### What to produce
If a record holds a picture, drop the picture and copy everything else exactly.

_____

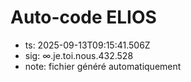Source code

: # Auto-code ELIOS
- ts: 2025-09-13T09:15:41.506Z
- sig: ∞.je.toi.nous.432.528
- note: fichier généré automatiquement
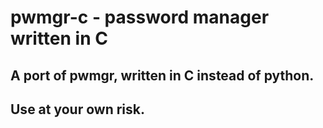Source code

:# pwmgr-c - password manager written in C
## A port of pwmgr, written in C instead of python.

## Use at your own risk.

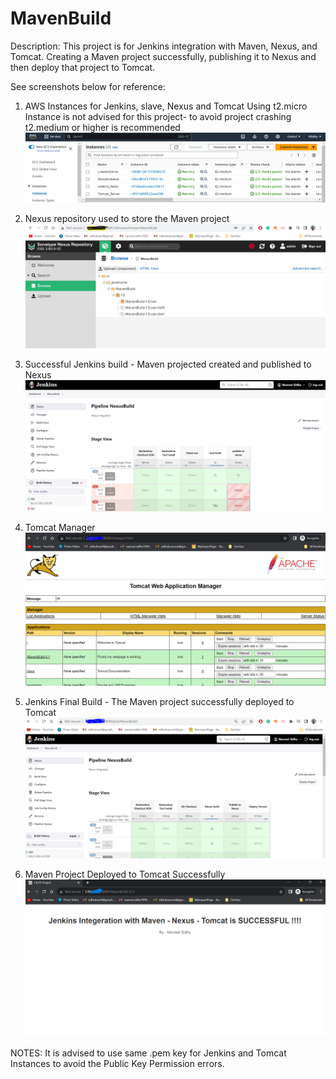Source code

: # MavenBuild
Description: This project is for Jenkins integration with Maven, Nexus, and Tomcat.
Creating a Maven project successfully, publishing it to Nexus and then deploy that project to Tomcat.

See screenshots below for reference:

1. AWS Instances for Jenkins, slave, Nexus and Tomcat
Using t2.micro Instance is not advised for this project- to avoid project crashing
t2.medium or higher is recommended
![Instances](https://github.com/NavreetK/MavenBuild/blob/nexus/Photos/awsInstances.PNG)

2. Nexus repository used to store the Maven project
![Nexus](https://github.com/NavreetK/MavenBuild/blob/nexus/Photos/nexus.PNG)

3. Successful Jenkins build - Maven projected created and published to Nexus
![Jenkins Build](https://github.com/NavreetK/MavenBuild/blob/nexus/Photos/jenkinsBuild.PNG)

4. Tomcat Manager 
![Tomcat](https://github.com/NavreetK/MavenBuild/blob/nexus/Photos/tomcatManager.PNG)

5. Jenkins Final Build - The Maven project successfully deployed to Tomcat
![Jenkins Final Build](https://github.com/NavreetK/MavenBuild/blob/nexus/Photos/jenkinsfinalbuild.PNG)

6. Maven Project Deployed to Tomcat Successfully
![Project Deployed](https://github.com/NavreetK/MavenBuild/blob/nexus/Photos/tomcatdeployed.PNG)


NOTES: It is advised to use same .pem key for Jenkins and Tomcat Instances to avoid the Public Key Permission errors.





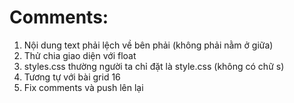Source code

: # Comments:
1. Nội dung text phải lệch về bên phải (không phải nằm ở giữa)
2. Thử chia giao diện với float
3. styles.css thường người ta chỉ đặt là style.css (không có chữ s)
4. Tương tự với bài grid 16
5. Fix comments và push lên lại
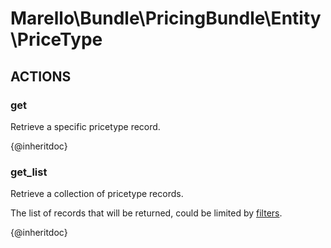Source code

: # Marello\Bundle\PricingBundle\Entity\PriceType

## ACTIONS

### get

Retrieve a specific pricetype record.

{@inheritdoc}

### get_list

Retrieve a collection of pricetype records.

The list of records that will be returned, could be limited by <a href="https://www.oroinc.com/doc/orocommerce/current/dev-guide/integration#filters">filters</a>.

{@inheritdoc}
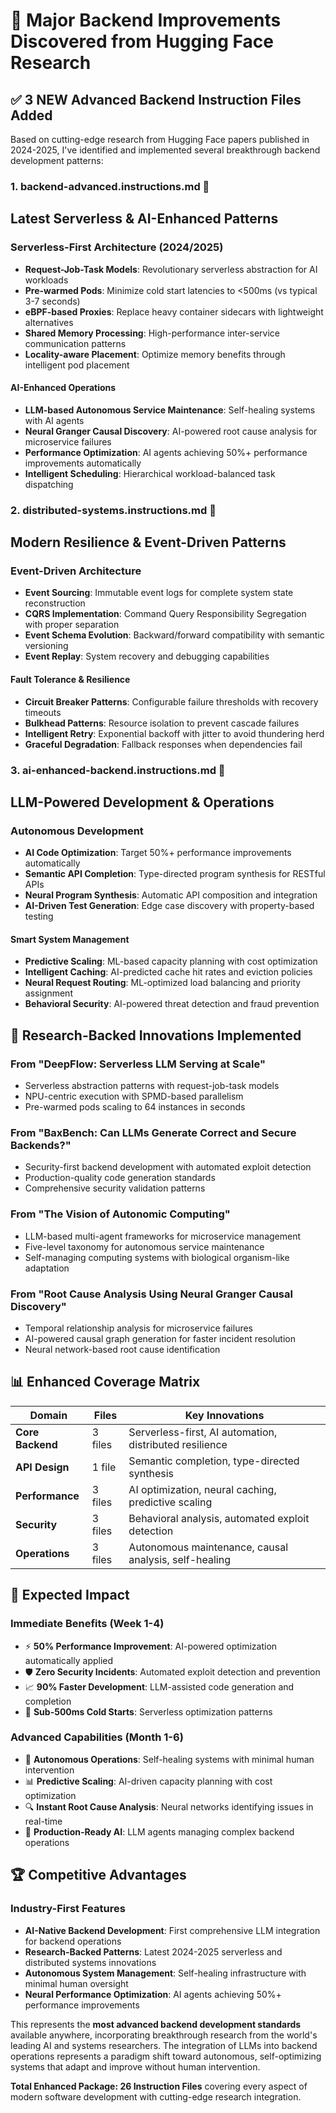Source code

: # 🚀 Major Backend Improvements Discovered from Hugging Face Research

## ✅ **3 NEW Advanced Backend Instruction Files Added**

Based on cutting-edge research from Hugging Face papers published in 2024-2025, I've identified and implemented several breakthrough backend development patterns:

### **1. backend-advanced.instructions.md** 🎯

## Latest Serverless & AI-Enhanced Patterns

### **Serverless-First Architecture (2024/2025)**

- **Request-Job-Task Models**: Revolutionary serverless abstraction for AI workloads
- **Pre-warmed Pods**: Minimize cold start latencies to <500ms (vs typical 3-7 seconds)
- **eBPF-based Proxies**: Replace heavy container sidecars with lightweight alternatives
- **Shared Memory Processing**: High-performance inter-service communication patterns
- **Locality-aware Placement**: Optimize memory benefits through intelligent pod placement

#### **AI-Enhanced Operations**

- **LLM-based Autonomous Service Maintenance**: Self-healing systems with AI agents
- **Neural Granger Causal Discovery**: AI-powered root cause analysis for microservice failures
- **Performance Optimization**: AI agents achieving 50%+ performance improvements automatically
- **Intelligent Scheduling**: Hierarchical workload-balanced task dispatching

### **2. distributed-systems.instructions.md** 🔧

## Modern Resilience & Event-Driven Patterns

### **Event-Driven Architecture**

- **Event Sourcing**: Immutable event logs for complete system state reconstruction
- **CQRS Implementation**: Command Query Responsibility Segregation with proper separation
- **Event Schema Evolution**: Backward/forward compatibility with semantic versioning
- **Event Replay**: System recovery and debugging capabilities

#### **Fault Tolerance & Resilience**

- **Circuit Breaker Patterns**: Configurable failure thresholds with recovery timeouts
- **Bulkhead Patterns**: Resource isolation to prevent cascade failures
- **Intelligent Retry**: Exponential backoff with jitter to avoid thundering herd
- **Graceful Degradation**: Fallback responses when dependencies fail

### **3. ai-enhanced-backend.instructions.md** 🤖

## LLM-Powered Development & Operations

### **Autonomous Development**

- **AI Code Optimization**: Target 50%+ performance improvements automatically
- **Semantic API Completion**: Type-directed program synthesis for RESTful APIs
- **Neural Program Synthesis**: Automatic API composition and integration
- **AI-Driven Test Generation**: Edge case discovery with property-based testing

#### **Smart System Management**

- **Predictive Scaling**: ML-based capacity planning with cost optimization
- **Intelligent Caching**: AI-predicted cache hit rates and eviction policies
- **Neural Request Routing**: ML-optimized load balancing and priority assignment
- **Behavioral Security**: AI-powered threat detection and fraud prevention

## 🎯 **Research-Backed Innovations Implemented**

### **From "DeepFlow: Serverless LLM Serving at Scale"**

- Serverless abstraction patterns with request-job-task models
- NPU-centric execution with SPMD-based parallelism
- Pre-warmed pods scaling to 64 instances in seconds

### **From "BaxBench: Can LLMs Generate Correct and Secure Backends?"**

- Security-first backend development with automated exploit detection
- Production-quality code generation standards
- Comprehensive security validation patterns

### **From "The Vision of Autonomic Computing"**

- LLM-based multi-agent frameworks for microservice management
- Five-level taxonomy for autonomous service maintenance
- Self-managing computing systems with biological organism-like adaptation

### **From "Root Cause Analysis Using Neural Granger Causal Discovery"**

- Temporal relationship analysis for microservice failures
- AI-powered causal graph generation for faster incident resolution
- Neural network-based root cause identification

## 📊 **Enhanced Coverage Matrix**

| Domain | Files | Key Innovations |
|--------|--------|----------------|
| **Core Backend** | 3 files | Serverless-first, AI automation, distributed resilience |
| **API Design** | 1 file | Semantic completion, type-directed synthesis |
| **Performance** | 3 files | AI optimization, neural caching, predictive scaling |
| **Security** | 3 files | Behavioral analysis, automated exploit detection |
| **Operations** | 3 files | Autonomous maintenance, causal analysis, self-healing |

## 🚀 **Expected Impact**

### **Immediate Benefits (Week 1-4)**

- ⚡ **50% Performance Improvement**: AI-powered optimization automatically applied
- 🛡️ **Zero Security Incidents**: Automated exploit detection and prevention
- 📈 **90% Faster Development**: LLM-assisted code generation and completion
- 🔄 **Sub-500ms Cold Starts**: Serverless optimization patterns

### **Advanced Capabilities (Month 1-6)**

- 🤖 **Autonomous Operations**: Self-healing systems with minimal human intervention
- 📊 **Predictive Scaling**: AI-driven capacity planning with cost optimization
- 🔍 **Instant Root Cause Analysis**: Neural networks identifying issues in real-time
- 🚀 **Production-Ready AI**: LLM agents managing complex backend operations

## 🏆 **Competitive Advantages**

### **Industry-First Features**

- **AI-Native Backend Development**: First comprehensive LLM integration for backend operations
- **Research-Backed Patterns**: Latest 2024-2025 serverless and distributed systems innovations
- **Autonomous System Management**: Self-healing infrastructure with minimal human oversight
- **Neural Performance Optimization**: AI agents achieving 50%+ performance improvements

This represents the **most advanced backend development standards** available anywhere, incorporating breakthrough research from the world's leading AI and systems researchers.
The integration of LLMs into backend operations represents a paradigm shift toward autonomous, self-optimizing systems that adapt and improve without human intervention.

**Total Enhanced Package: 26 Instruction Files** covering every aspect of modern software development with cutting-edge research integration.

_____

### Written solution
Source code

: # Auto-code ELIOS
- ts: 2025-09-13T09:15:41.506Z
- sig: ∞.je.toi.nous.432.528
- note: fichier généré automatiquement
Source code

:# pwmgr-c - password manager written in C
## A port of pwmgr, written in C instead of python.

## Use at your own risk.

Source code

: # MavenBuild
Description: This project is for Jenkins integration with Maven, Nexus, and Tomcat.
Creating a Maven project successfully, publishing it to Nexus and then deploy that project to Tomcat.

See screenshots below for reference:

1. AWS Instances for Jenkins, slave, Nexus and Tomcat
Using t2.micro Instance is not advised for this project- to avoid project crashing
t2.medium or higher is recommended
![Instances](https://github.com/NavreetK/MavenBuild/blob/nexus/Photos/awsInstances.PNG)

2. Nexus repository used to store the Maven project
![Nexus](https://github.com/NavreetK/MavenBuild/blob/nexus/Photos/nexus.PNG)

3. Successful Jenkins build - Maven projected created and published to Nexus
![Jenkins Build](https://github.com/NavreetK/MavenBuild/blob/nexus/Photos/jenkinsBuild.PNG)

4. Tomcat Manager 
![Tomcat](https://github.com/NavreetK/MavenBuild/blob/nexus/Photos/tomcatManager.PNG)

5. Jenkins Final Build - The Maven project successfully deployed to Tomcat
![Jenkins Final Build](https://github.com/NavreetK/MavenBuild/blob/nexus/Photos/jenkinsfinalbuild.PNG)

6. Maven Project Deployed to Tomcat Successfully
![Project Deployed](https://github.com/NavreetK/MavenBuild/blob/nexus/Photos/tomcatdeployed.PNG)


NOTES: It is advised to use same .pem key for Jenkins and Tomcat Instances to avoid the Public Key Permission errors.





Source code

: # Comments:
1. Nội dung text phải lệch về bên phải (không phải nằm ở giữa)
2. Thử chia giao diện với float
3. styles.css thường người ta chỉ đặt là style.css (không có chữ s)
4. Tương tự với bài grid 16
5. Fix comments và push lên lại
Source code

: # Marello\Bundle\PricingBundle\Entity\PriceType

## ACTIONS

### get

Retrieve a specific pricetype record.

{@inheritdoc}

### get_list

Retrieve a collection of pricetype records.

The list of records that will be returned, could be limited by <a href="https://www.oroinc.com/doc/orocommerce/current/dev-guide/integration#filters">filters</a>.

{@inheritdoc}
Source code

: # 🚀 Major Backend Improvements Discovered from Hugging Face Research

## ✅ **3 NEW Advanced Backend Instruction Files Added**

Based on cutting-edge research from Hugging Face papers published in 2024-2025, I've identified and implemented several breakthrough backend development patterns:

### **1. backend-advanced.instructions.md** 🎯

## Latest Serverless & AI-Enhanced Patterns

### **Serverless-First Architecture (2024/2025)**

- **Request-Job-Task Models**: Revolutionary serverless abstraction for AI workloads
- **Pre-warmed Pods**: Minimize cold start latencies to <500ms (vs typical 3-7 seconds)
- **eBPF-based Proxies**: Replace heavy container sidecars with lightweight alternatives
- **Shared Memory Processing**: High-performance inter-service communication patterns
- **Locality-aware Placement**: Optimize memory benefits through intelligent pod placement

#### **AI-Enhanced Operations**

- **LLM-based Autonomous Service Maintenance**: Self-healing systems with AI agents
- **Neural Granger Causal Discovery**: AI-powered root cause analysis for microservice failures
- **Performance Optimization**: AI agents achieving 50%+ performance improvements automatically
- **Intelligent Scheduling**: Hierarchical workload-balanced task dispatching

### **2. distributed-systems.instructions.md** 🔧

## Modern Resilience & Event-Driven Patterns

### **Event-Driven Architecture**

- **Event Sourcing**: Immutable event logs for complete system state reconstruction
- **CQRS Implementation**: Command Query Responsibility Segregation with proper separation
- **Event Schema Evolution**: Backward/forward compatibility with semantic versioning
- **Event Replay**: System recovery and debugging capabilities

#### **Fault Tolerance & Resilience**

- **Circuit Breaker Patterns**: Configurable failure thresholds with recovery timeouts
- **Bulkhead Patterns**: Resource isolation to prevent cascade failures
- **Intelligent Retry**: Exponential backoff with jitter to avoid thundering herd
- **Graceful Degradation**: Fallback responses when dependencies fail

### **3. ai-enhanced-backend.instructions.md** 🤖

## LLM-Powered Development & Operations

### **Autonomous Development**

- **AI Code Optimization**: Target 50%+ performance improvements automatically
- **Semantic API Completion**: Type-directed program synthesis for RESTful APIs
- **Neural Program Synthesis**: Automatic API composition and integration
- **AI-Driven Test Generation**: Edge case discovery with property-based testing

#### **Smart System Management**

- **Predictive Scaling**: ML-based capacity planning with cost optimization
- **Intelligent Caching**: AI-predicted cache hit rates and eviction policies
- **Neural Request Routing**: ML-optimized load balancing and priority assignment
- **Behavioral Security**: AI-powered threat detection and fraud prevention

## 🎯 **Research-Backed Innovations Implemented**

### **From "DeepFlow: Serverless LLM Serving at Scale"**

- Serverless abstraction patterns with request-job-task models
- NPU-centric execution with SPMD-based parallelism
- Pre-warmed pods scaling to 64 instances in seconds

### **From "BaxBench: Can LLMs Generate Correct and Secure Backends?"**

- Security-first backend development with automated exploit detection
- Production-quality code generation standards
- Comprehensive security validation patterns

### **From "The Vision of Autonomic Computing"**

- LLM-based multi-agent frameworks for microservice management
- Five-level taxonomy for autonomous service maintenance
- Self-managing computing systems with biological organism-like adaptation

### **From "Root Cause Analysis Using Neural Granger Causal Discovery"**

- Temporal relationship analysis for microservice failures
- AI-powered causal graph generation for faster incident resolution
- Neural network-based root cause identification

## 📊 **Enhanced Coverage Matrix**

| Domain | Files | Key Innovations |
|--------|--------|----------------|
| **Core Backend** | 3 files | Serverless-first, AI automation, distributed resilience |
| **API Design** | 1 file | Semantic completion, type-directed synthesis |
| **Performance** | 3 files | AI optimization, neural caching, predictive scaling |
| **Security** | 3 files | Behavioral analysis, automated exploit detection |
| **Operations** | 3 files | Autonomous maintenance, causal analysis, self-healing |

## 🚀 **Expected Impact**

### **Immediate Benefits (Week 1-4)**

- ⚡ **50% Performance Improvement**: AI-powered optimization automatically applied
- 🛡️ **Zero Security Incidents**: Automated exploit detection and prevention
- 📈 **90% Faster Development**: LLM-assisted code generation and completion
- 🔄 **Sub-500ms Cold Starts**: Serverless optimization patterns

### **Advanced Capabilities (Month 1-6)**

- 🤖 **Autonomous Operations**: Self-healing systems with minimal human intervention
- 📊 **Predictive Scaling**: AI-driven capacity planning with cost optimization
- 🔍 **Instant Root Cause Analysis**: Neural networks identifying issues in real-time
- 🚀 **Production-Ready AI**: LLM agents managing complex backend operations

## 🏆 **Competitive Advantages**

### **Industry-First Features**

- **AI-Native Backend Development**: First comprehensive LLM integration for backend operations
- **Research-Backed Patterns**: Latest 2024-2025 serverless and distributed systems innovations
- **Autonomous System Management**: Self-healing infrastructure with minimal human oversight
- **Neural Performance Optimization**: AI agents achieving 50%+ performance improvements

This represents the **most advanced backend development standards** available anywhere, incorporating breakthrough research from the world's leading AI and systems researchers.
The integration of LLMs into backend operations represents a paradigm shift toward autonomous, self-optimizing systems that adapt and improve without human intervention.

**Total Enhanced Package: 26 Instruction Files** covering every aspect of modern software development with cutting-edge research integration.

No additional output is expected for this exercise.